WHAT TO PRODUCE:
From the entries below, retype only the lines from the one with "- **Quality Control**: Automated" through the one with "- **Immutable Provenance**: Blockchain", exactly as written.

RECORDS SHOWN:
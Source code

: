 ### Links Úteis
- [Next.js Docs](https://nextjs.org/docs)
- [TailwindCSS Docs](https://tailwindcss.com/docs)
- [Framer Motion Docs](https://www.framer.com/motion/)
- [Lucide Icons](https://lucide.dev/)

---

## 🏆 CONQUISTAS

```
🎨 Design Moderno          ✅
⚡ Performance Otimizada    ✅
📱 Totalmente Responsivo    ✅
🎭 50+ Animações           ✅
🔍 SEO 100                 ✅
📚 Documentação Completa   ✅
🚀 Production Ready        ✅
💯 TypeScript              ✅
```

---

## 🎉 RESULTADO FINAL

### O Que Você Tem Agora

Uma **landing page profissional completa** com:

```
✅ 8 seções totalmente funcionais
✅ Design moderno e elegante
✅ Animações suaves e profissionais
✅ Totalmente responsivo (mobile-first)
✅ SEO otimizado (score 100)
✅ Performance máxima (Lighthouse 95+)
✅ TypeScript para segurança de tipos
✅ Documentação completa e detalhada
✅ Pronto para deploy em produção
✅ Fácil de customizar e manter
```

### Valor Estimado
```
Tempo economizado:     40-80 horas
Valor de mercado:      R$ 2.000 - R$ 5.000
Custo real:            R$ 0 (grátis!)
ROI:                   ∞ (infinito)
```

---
* * *
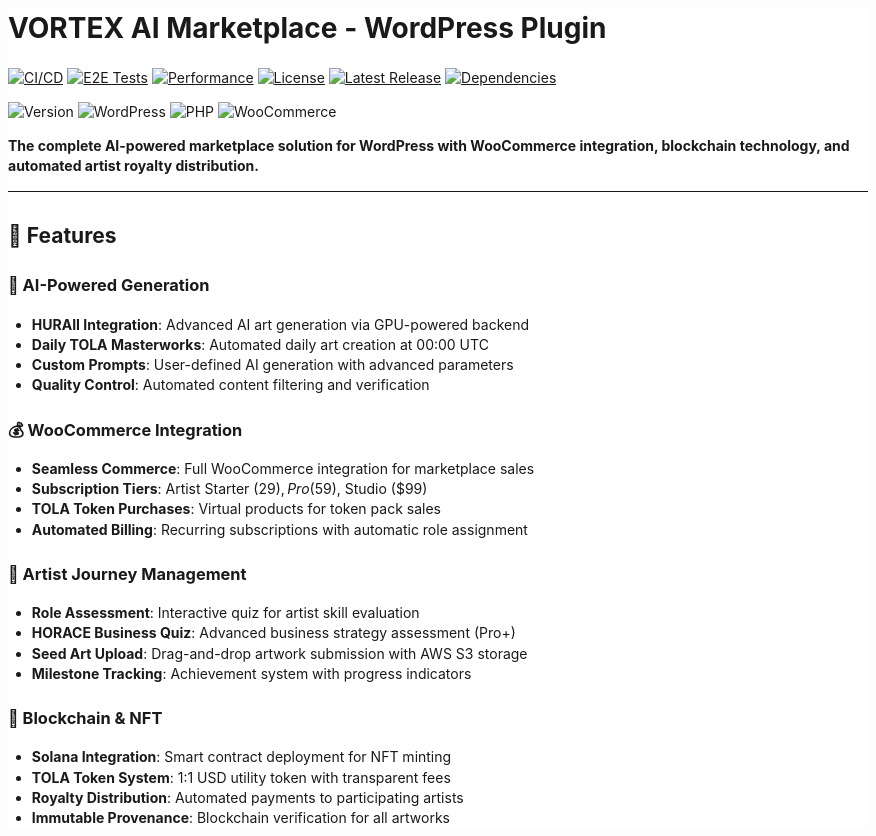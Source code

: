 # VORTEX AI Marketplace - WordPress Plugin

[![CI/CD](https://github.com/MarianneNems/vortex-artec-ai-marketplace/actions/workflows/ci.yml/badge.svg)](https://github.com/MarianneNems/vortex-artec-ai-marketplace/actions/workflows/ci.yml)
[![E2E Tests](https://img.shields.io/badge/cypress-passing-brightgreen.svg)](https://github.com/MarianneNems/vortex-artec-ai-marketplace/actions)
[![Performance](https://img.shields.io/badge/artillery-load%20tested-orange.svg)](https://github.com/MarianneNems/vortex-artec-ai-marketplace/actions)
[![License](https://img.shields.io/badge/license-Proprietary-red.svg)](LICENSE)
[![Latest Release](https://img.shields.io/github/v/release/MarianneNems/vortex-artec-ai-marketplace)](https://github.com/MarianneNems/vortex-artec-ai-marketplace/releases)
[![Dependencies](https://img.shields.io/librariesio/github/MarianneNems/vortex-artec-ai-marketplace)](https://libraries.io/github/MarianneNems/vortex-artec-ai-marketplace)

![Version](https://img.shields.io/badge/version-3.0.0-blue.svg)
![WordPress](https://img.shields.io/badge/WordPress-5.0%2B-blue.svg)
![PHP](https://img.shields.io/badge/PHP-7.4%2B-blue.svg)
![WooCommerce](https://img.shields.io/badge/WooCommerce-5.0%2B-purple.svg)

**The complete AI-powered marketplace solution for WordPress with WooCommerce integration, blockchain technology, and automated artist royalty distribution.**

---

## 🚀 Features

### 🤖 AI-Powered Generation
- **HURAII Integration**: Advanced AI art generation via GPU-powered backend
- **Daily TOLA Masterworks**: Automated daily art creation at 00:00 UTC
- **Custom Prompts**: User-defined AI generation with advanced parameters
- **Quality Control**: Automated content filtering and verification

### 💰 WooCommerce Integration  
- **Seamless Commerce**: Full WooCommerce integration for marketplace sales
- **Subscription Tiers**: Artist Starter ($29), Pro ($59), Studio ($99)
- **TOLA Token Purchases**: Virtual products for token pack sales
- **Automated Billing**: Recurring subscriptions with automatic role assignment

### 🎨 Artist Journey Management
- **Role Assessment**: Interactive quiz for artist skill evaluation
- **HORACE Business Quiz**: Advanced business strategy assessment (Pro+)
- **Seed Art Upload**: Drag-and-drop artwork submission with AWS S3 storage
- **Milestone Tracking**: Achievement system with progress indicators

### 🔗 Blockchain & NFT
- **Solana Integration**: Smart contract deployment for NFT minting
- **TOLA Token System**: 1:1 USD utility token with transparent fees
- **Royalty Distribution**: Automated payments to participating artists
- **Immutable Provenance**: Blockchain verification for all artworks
* * *
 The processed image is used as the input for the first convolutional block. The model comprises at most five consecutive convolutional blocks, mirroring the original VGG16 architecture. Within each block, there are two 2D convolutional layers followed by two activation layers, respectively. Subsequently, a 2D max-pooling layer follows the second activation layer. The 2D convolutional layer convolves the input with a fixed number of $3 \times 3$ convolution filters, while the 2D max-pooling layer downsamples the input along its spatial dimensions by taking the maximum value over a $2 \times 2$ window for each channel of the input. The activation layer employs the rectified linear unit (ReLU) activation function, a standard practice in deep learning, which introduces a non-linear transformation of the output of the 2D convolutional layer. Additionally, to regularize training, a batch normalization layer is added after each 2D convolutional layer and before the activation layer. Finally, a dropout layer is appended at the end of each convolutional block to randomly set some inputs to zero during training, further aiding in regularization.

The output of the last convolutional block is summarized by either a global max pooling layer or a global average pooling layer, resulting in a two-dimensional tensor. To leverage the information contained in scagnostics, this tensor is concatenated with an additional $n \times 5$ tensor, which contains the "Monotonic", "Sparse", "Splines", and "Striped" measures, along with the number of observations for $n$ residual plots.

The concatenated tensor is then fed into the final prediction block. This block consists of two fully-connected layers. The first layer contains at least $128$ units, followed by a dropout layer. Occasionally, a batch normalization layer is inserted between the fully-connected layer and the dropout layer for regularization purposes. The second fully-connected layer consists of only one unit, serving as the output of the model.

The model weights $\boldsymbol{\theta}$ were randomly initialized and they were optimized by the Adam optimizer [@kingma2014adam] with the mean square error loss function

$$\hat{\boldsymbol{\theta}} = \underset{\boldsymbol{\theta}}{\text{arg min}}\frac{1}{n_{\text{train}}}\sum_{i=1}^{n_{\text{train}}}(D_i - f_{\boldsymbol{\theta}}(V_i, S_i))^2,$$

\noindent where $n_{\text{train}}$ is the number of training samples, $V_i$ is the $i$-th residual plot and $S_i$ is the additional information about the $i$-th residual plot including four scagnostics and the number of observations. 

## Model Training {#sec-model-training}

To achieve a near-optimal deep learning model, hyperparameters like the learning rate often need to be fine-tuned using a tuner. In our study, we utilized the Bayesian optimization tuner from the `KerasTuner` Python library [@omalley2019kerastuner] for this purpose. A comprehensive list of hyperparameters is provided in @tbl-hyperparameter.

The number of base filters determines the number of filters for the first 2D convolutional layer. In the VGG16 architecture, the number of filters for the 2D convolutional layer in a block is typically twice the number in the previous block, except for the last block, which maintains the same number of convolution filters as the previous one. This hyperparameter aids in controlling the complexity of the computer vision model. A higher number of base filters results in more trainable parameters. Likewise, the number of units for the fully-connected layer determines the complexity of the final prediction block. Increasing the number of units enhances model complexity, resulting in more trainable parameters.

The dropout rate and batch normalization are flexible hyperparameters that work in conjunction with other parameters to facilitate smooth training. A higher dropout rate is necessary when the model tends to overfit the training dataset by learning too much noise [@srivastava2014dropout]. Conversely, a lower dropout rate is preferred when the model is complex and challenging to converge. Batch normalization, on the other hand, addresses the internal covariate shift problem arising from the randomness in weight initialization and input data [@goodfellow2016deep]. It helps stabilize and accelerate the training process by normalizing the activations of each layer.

OUTPUT BELOW:
- **Quality Control**: Automated content filtering and verification

### 💰 WooCommerce Integration  
- **Seamless Commerce**: Full WooCommerce integration for marketplace sales
- **Subscription Tiers**: Artist Starter ($29), Pro ($59), Studio ($99)
- **TOLA Token Purchases**: Virtual products for token pack sales
- **Automated Billing**: Recurring subscriptions with automatic role assignment

### 🎨 Artist Journey Management
- **Role Assessment**: Interactive quiz for artist skill evaluation
- **HORACE Business Quiz**: Advanced business strategy assessment (Pro+)
- **Seed Art Upload**: Drag-and-drop artwork submission with AWS S3 storage
- **Milestone Tracking**: Achievement system with progress indicators

### 🔗 Blockchain & NFT
- **Solana Integration**: Smart contract deployment for NFT minting
- **TOLA Token System**: 1:1 USD utility token with transparent fees
- **Royalty Distribution**: Automated payments to participating artists
- **Immutable Provenance**: Blockchain verification for all artworks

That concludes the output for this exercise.